From team members to clients to suppliers, the people who take your business forward need to believe in your vision.
Founder life is lonely
It’s an uncomfortable truth, but being a business founder can be lonely if you’re not careful.
It’s crucial to surround yourself with colleagues whom you have empowered to question your thinking and tell you things you might not want to hear.
It’s how you get fresh perspectives and an understanding of what you need to address in specific areas of the business.
Be careful that you don’t put yourself in an echo chamber of your own making.
Your truth, and quite often your fixed ideas, are only your version of the truth.
You can very quickly turn away those who might challenge you; quite often they have valid and sometimes better ideas.
Your team must feel comfortable challenging you. I have found you can achieve this with an open office door policy and by always having time for your team.
A central part of a founder’s role is making decisions. Often, these decisions affect your team, and they won’t always understand or see the reasons why.
One of the hardest parts is that you are often in a position where you can’t tell them.
By building values-based trust and staying true to your values, they will embrace change and develop personally along with the growth of the company.
Lean into the stress
We’d all expect running a business to be stressful, but you never really know what it’s like until it hits you.
The stress never goes away; you just learn how to manage it and ensure that it doesn’t overwhelm you.
The pressure, tiredness, risk and impossible deadlines can take their toll.
One thing really matters: don’t take it out on your team.
It’s part of the responsibility of a founder. You started the business, so own it. Your stress is for you to manage, but please find an outlet. Once you do, your light will burn brighter and longer.
The pressure that comes with establishing and running a business shouldn’t stop you from pursuing your ambition.
You will need to have the determination to navigate challenges, learn from setbacks and keep moving forward no matter what. Remember, it might not work and could break you, but if you don’t try, your life will be filled with regret.
Embracing evolution
As the business evolves, so does your role. Get ready for change.
In my early days as a business owner, I was much more hands on, with multiple roles and spinning a thousand plates.
What needed doing got done, often by me. Now my role is more about guiding the business and supporting teams.
It can feel like you’re further removed from the reason you founded the business as you move from a start-up to an established business, but that’s a sign of success.
On a social level, your position changes too; I hear conversations among team members that I used to be right in the centre of, but now as a business leader, I know it’s not always my place to get involved.
Technology is ever evolving and what you do now, I promise, will not be the same in 20 years from now.

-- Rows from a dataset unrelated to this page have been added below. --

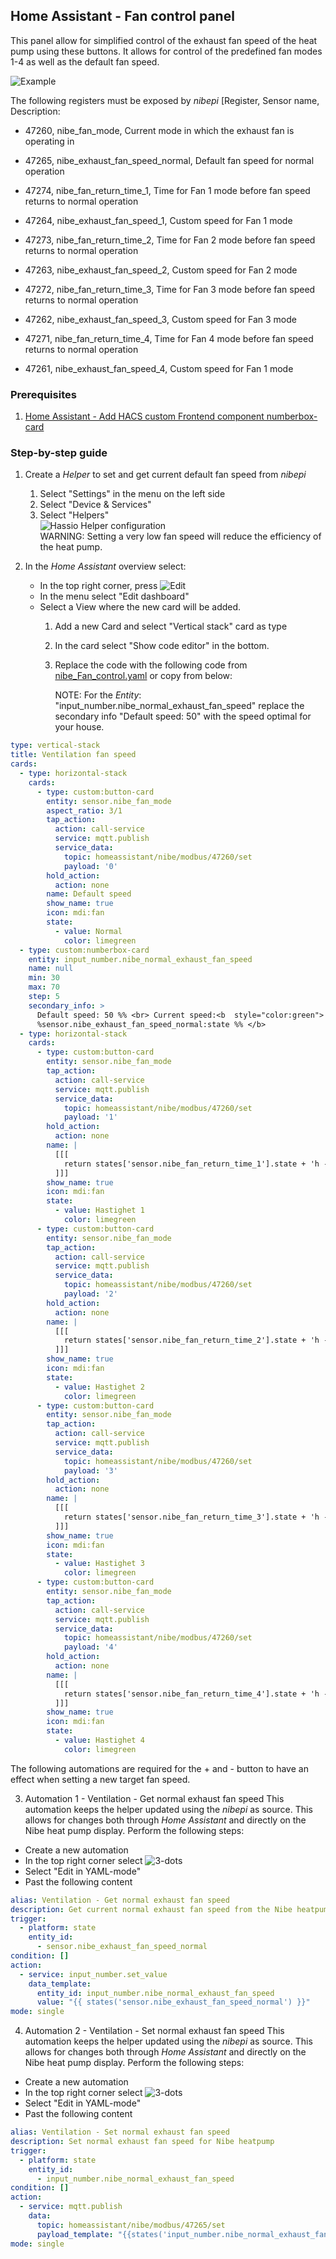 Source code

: ## Home Assistant - Fan control panel

This panel allow for simplified control of the exhaust fan speed of the heat pump using these buttons. It allows for
control of the predefined fan modes 1-4 as well as the default fan speed.  

![Example](Hassio_Fan_control.png)  

The following registers must be exposed by _nibepi_ [Register, Sensor name, Description:

- 47260, nibe_fan_mode, Current mode in which the exhaust fan is operating in
- 47265, nibe_exhaust_fan_speed_normal, Default fan speed for normal operation

- 47274, nibe_fan_return_time_1, Time for Fan 1 mode before fan speed returns to normal operation
- 47264, nibe_exhaust_fan_speed_1, Custom speed for Fan 1 mode

- 47273, nibe_fan_return_time_2, Time for Fan 2 mode before fan speed returns to normal operation
- 47263, nibe_exhaust_fan_speed_2, Custom speed for Fan 2 mode

- 47272, nibe_fan_return_time_3, Time for Fan 3 mode before fan speed returns to normal operation
- 47262, nibe_exhaust_fan_speed_3, Custom speed for Fan 3 mode

- 47271, nibe_fan_return_time_4, Time for Fan 4 mode before fan speed returns to normal operation
- 47261, nibe_exhaust_fan_speed_4, Custom speed for Fan 1 mode


### Prerequisites
1. [Home Assistant - Add HACS custom Frontend component numberbox-card](../../HomeAssistant-HACS-Add_Components.md)

### Step-by-step guide
1. Create a _Helper_ to set and get current default fan speed from _nibepi_
   1. Select "Settings" in the menu on the left side
   2. Select "Device & Services"
   3. Select "Helpers"  
   ![Hassio Helper configuration](Hassio_Nibe_normal_fan_speed_helper.png)     
   WARNING: Setting a very low fan speed will reduce the efficiency of the heat pump.

2. In the _Home Assistant_ overview select:
   - In the top right corner, press ![Edit](Hassio_Edit-dashboard.png)
   - In the menu select "Edit dashboard"
   - Select a View where the new card will be added. 
     1. Add a new Card and select "Vertical stack" card as type
     2. In the card select "Show code editor" in the bottom.
     3. Replace the code with the following code from [nibe_Fan_control.yaml](nibe_fan_control.yaml) or copy from below:

        NOTE: For the _Entity_: "input_number.nibe_normal_exhaust_fan_speed" replace the secondary info
         "Default speed: 50" with the speed optimal for your house.

```yaml
type: vertical-stack
title: Ventilation fan speed
cards:
  - type: horizontal-stack
    cards:
      - type: custom:button-card
        entity: sensor.nibe_fan_mode
        aspect_ratio: 3/1
        tap_action:
          action: call-service
          service: mqtt.publish
          service_data:
            topic: homeassistant/nibe/modbus/47260/set
            payload: '0'
        hold_action:
          action: none
        name: Default speed
        show_name: true
        icon: mdi:fan
        state:
          - value: Normal
            color: limegreen
  - type: custom:numberbox-card
    entity: input_number.nibe_normal_exhaust_fan_speed
    name: null
    min: 30
    max: 70
    step: 5
    secondary_info: >
      Default speed: 50 %% <br> Current speed:<b  style="color:green">
      %sensor.nibe_exhaust_fan_speed_normal:state %% </b>
  - type: horizontal-stack
    cards:
      - type: custom:button-card
        entity: sensor.nibe_fan_mode
        tap_action:
          action: call-service
          service: mqtt.publish
          service_data:
            topic: homeassistant/nibe/modbus/47260/set
            payload: '1'
        hold_action:
          action: none
        name: |
          [[[
            return states['sensor.nibe_fan_return_time_1'].state + 'h - ' + states['sensor.nibe_exhaust_fan_speed_1'].state + '%';
          ]]]
        show_name: true
        icon: mdi:fan
        state:
          - value: Hastighet 1
            color: limegreen
      - type: custom:button-card
        entity: sensor.nibe_fan_mode
        tap_action:
          action: call-service
          service: mqtt.publish
          service_data:
            topic: homeassistant/nibe/modbus/47260/set
            payload: '2'
        hold_action:
          action: none
        name: |
          [[[
            return states['sensor.nibe_fan_return_time_2'].state + 'h - ' + states['sensor.nibe_exhaust_fan_speed_2'].state + '%';
          ]]]
        show_name: true
        icon: mdi:fan
        state:
          - value: Hastighet 2
            color: limegreen
      - type: custom:button-card
        entity: sensor.nibe_fan_mode
        tap_action:
          action: call-service
          service: mqtt.publish
          service_data:
            topic: homeassistant/nibe/modbus/47260/set
            payload: '3'
        hold_action:
          action: none
        name: |
          [[[
            return states['sensor.nibe_fan_return_time_3'].state + 'h - ' + states['sensor.nibe_exhaust_fan_speed_3'].state + '%';
          ]]]
        show_name: true
        icon: mdi:fan
        state:
          - value: Hastighet 3
            color: limegreen
      - type: custom:button-card
        entity: sensor.nibe_fan_mode
        tap_action:
          action: call-service
          service: mqtt.publish
          service_data:
            topic: homeassistant/nibe/modbus/47260/set
            payload: '4'
        hold_action:
          action: none
        name: |
          [[[
            return states['sensor.nibe_fan_return_time_4'].state + 'h - ' + states['sensor.nibe_exhaust_fan_speed_4'].state + '%';
          ]]]
        show_name: true
        icon: mdi:fan
        state:
          - value: Hastighet 4
            color: limegreen
```

The following automations are required for the + and - button to have an effect when setting a new target fan speed.

3. Automation 1 - Ventilation - Get normal exhaust fan speed
This automation keeps the helper updated using the _nibepi_ as source. This allows for changes both through
_Home Assistant_ and directly on the Nibe heat pump display. Perform the following steps:
 - Create a new automation
 - In the top right corner select ![3-dots](Hassio_Edit-dashboard.png)
 - Select "Edit in YAML-mode"
 - Past the following content
```yaml
alias: Ventilation - Get normal exhaust fan speed
description: Get current normal exhaust fan speed from the Nibe heatpump
trigger:
  - platform: state
    entity_id:
      - sensor.nibe_exhaust_fan_speed_normal
condition: []
action:
  - service: input_number.set_value
    data_template:
      entity_id: input_number.nibe_normal_exhaust_fan_speed
      value: "{{ states('sensor.nibe_exhaust_fan_speed_normal') }}"
mode: single
```
4. Automation 2 - Ventilation - Set normal exhaust fan speed
This automation keeps the helper updated using the _nibepi_ as source. This allows for changes both through
_Home Assistant_ and directly on the Nibe heat pump display. Perform the following steps:
 - Create a new automation
 - In the top right corner select ![3-dots](Hassio_Edit-dashboard.png)
 - Select "Edit in YAML-mode"
 - Past the following content
```yaml
alias: Ventilation - Set normal exhaust fan speed
description: Set normal exhaust fan speed for Nibe heatpump
trigger:
  - platform: state
    entity_id:
      - input_number.nibe_normal_exhaust_fan_speed
condition: []
action:
  - service: mqtt.publish
    data:
      topic: homeassistant/nibe/modbus/47265/set
      payload_template: "{{states('input_number.nibe_normal_exhaust_fan_speed') | string}}"
mode: single
```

It seems like an obvious statement, but it is easy as a founder to get stuck in your ways, often finding yourself behind the curve. My advice, get used to the change, it’s the only constant.
Get ready to get out
One final note: get ready to get out. Know you have a time limit. The business might decide, your stakeholders might want it, but there will come a time when you are the one slowing the business down.
You founded it for a reason, you were responsible for making it happen, but the next chapter might not have you in it… and that’s okay. Just have a plan.
Whatever you do, be the best version of yourself you can be. I call it the mirror moment.